Would you copy each line of the data below that has "list"?

Data to examine
_ _ _ _ _ _ _
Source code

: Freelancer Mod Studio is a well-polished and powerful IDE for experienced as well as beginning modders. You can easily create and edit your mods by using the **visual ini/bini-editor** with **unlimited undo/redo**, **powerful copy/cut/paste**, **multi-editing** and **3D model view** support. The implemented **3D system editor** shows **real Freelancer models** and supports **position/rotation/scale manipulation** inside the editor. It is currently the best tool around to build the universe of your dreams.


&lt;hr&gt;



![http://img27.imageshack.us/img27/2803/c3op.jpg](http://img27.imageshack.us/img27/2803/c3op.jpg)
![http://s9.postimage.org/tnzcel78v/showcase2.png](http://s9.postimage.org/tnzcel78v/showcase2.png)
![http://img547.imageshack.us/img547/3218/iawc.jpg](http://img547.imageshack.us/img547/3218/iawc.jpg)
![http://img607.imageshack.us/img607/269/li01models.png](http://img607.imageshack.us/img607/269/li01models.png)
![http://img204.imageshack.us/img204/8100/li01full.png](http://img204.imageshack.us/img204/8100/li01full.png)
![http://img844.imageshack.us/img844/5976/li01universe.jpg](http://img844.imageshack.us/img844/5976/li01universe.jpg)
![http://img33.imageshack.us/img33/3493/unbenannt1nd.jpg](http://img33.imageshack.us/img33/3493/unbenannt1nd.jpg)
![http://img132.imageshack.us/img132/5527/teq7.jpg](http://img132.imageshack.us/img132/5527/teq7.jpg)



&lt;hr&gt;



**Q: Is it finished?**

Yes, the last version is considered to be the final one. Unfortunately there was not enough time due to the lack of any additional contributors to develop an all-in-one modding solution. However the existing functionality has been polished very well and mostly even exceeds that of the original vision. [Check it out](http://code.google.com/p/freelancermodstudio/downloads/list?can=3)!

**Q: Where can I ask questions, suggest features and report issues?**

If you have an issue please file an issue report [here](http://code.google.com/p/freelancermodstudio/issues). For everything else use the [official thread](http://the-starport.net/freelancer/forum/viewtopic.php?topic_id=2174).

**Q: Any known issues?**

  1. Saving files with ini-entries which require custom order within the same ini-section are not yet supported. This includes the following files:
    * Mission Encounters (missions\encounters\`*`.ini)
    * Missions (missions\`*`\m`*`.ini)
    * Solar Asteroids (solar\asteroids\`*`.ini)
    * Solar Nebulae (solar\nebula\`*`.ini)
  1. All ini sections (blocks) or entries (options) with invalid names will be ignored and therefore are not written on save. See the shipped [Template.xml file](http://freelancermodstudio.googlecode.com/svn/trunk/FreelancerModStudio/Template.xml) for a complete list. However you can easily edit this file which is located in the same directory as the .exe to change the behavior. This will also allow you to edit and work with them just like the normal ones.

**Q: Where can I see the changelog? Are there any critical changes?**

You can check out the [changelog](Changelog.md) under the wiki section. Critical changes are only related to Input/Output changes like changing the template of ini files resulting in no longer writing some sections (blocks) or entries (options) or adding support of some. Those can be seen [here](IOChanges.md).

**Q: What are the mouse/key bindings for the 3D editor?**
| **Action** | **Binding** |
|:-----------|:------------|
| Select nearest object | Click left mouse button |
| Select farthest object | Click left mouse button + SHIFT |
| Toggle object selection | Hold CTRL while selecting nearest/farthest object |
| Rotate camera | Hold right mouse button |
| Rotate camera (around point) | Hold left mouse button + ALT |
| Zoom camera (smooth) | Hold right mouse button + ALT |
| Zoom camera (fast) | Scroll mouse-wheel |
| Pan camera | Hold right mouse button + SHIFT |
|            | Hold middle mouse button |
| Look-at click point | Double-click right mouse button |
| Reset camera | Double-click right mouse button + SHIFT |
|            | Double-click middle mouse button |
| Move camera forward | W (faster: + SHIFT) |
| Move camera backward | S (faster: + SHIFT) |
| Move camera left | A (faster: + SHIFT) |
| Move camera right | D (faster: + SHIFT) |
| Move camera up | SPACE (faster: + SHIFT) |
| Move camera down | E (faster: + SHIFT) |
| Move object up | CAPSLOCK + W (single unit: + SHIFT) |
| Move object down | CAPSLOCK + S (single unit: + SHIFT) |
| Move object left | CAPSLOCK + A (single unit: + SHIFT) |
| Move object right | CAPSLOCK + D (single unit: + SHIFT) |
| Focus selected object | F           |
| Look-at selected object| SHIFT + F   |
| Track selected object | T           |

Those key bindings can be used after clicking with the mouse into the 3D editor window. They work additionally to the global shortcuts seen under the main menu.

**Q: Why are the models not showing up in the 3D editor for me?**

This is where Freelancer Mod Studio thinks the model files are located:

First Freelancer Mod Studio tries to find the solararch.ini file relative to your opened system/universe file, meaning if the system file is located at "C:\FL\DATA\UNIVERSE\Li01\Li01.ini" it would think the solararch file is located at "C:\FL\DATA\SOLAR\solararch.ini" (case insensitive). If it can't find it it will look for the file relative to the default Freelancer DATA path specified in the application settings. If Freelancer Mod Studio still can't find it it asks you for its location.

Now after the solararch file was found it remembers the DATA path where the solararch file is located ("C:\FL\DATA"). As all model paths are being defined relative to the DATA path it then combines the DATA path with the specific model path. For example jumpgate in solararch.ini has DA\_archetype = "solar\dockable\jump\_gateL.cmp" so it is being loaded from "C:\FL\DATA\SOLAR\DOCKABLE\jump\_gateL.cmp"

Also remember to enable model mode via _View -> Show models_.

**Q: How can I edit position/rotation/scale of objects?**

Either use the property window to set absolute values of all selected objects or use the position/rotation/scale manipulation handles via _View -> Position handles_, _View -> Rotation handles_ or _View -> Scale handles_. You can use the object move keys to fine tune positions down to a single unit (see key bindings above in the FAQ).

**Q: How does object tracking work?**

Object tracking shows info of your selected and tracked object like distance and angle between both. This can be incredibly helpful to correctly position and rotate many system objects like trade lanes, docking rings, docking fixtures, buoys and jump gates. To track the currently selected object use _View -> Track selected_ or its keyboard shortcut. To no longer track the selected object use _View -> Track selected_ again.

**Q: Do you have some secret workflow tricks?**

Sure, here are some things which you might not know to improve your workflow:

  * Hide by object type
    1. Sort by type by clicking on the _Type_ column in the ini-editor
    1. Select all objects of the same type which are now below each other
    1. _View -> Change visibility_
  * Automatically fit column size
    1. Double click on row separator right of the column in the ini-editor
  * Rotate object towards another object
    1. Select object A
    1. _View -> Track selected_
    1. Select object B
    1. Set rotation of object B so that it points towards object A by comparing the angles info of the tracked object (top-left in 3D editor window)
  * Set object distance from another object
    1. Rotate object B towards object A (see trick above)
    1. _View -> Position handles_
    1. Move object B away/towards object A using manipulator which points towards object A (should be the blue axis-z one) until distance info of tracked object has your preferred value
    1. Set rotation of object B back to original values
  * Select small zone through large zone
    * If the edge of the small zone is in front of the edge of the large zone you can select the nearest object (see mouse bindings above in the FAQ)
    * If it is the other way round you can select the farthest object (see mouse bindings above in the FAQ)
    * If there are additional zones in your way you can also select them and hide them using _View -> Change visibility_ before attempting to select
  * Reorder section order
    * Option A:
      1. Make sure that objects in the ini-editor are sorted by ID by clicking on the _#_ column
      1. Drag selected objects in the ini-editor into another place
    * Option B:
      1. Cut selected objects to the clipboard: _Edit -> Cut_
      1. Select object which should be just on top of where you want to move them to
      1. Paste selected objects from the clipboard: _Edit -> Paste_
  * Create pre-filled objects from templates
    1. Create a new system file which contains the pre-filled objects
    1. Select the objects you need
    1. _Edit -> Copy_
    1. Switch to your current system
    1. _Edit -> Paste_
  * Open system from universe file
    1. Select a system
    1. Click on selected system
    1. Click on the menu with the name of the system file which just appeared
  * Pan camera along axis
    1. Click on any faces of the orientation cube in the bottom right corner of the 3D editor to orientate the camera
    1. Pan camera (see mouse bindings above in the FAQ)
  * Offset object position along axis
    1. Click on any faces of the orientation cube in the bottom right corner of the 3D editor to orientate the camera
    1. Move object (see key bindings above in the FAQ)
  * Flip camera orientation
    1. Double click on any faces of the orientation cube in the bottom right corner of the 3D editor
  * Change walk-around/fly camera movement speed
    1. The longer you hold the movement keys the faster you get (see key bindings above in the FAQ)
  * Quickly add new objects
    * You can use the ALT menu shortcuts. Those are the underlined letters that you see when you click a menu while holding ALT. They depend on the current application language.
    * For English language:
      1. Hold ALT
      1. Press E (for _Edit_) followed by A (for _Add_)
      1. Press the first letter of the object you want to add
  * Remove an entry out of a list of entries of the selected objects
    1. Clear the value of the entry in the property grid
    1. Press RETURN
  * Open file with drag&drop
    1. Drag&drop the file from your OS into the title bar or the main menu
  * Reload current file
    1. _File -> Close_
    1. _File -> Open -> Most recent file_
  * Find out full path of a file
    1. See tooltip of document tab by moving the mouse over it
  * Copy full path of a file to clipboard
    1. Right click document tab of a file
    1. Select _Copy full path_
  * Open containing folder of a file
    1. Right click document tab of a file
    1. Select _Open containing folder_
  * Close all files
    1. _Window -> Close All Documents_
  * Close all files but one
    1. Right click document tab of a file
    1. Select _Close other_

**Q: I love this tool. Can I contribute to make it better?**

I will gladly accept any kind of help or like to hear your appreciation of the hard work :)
_ _ _ _ _ _ _
Solution for this task
Yes, the last version is considered to be the final one. Unfortunately there was not enough time due to the lack of any additional contributors to develop an all-in-one modding solution. However the existing functionality has been polished very well and mostly even exceeds that of the original vision. [Check it out](http://code.google.com/p/freelancermodstudio/downloads/list?can=3)!
  1. All ini sections (blocks) or entries (options) with invalid names will be ignored and therefore are not written on save. See the shipped [Template.xml file](http://freelancermodstudio.googlecode.com/svn/trunk/FreelancerModStudio/Template.xml) for a complete list. However you can easily edit this file which is located in the same directory as the .exe to change the behavior. This will also allow you to edit and work with them just like the normal ones.
  * Remove an entry out of a list of entries of the selected objects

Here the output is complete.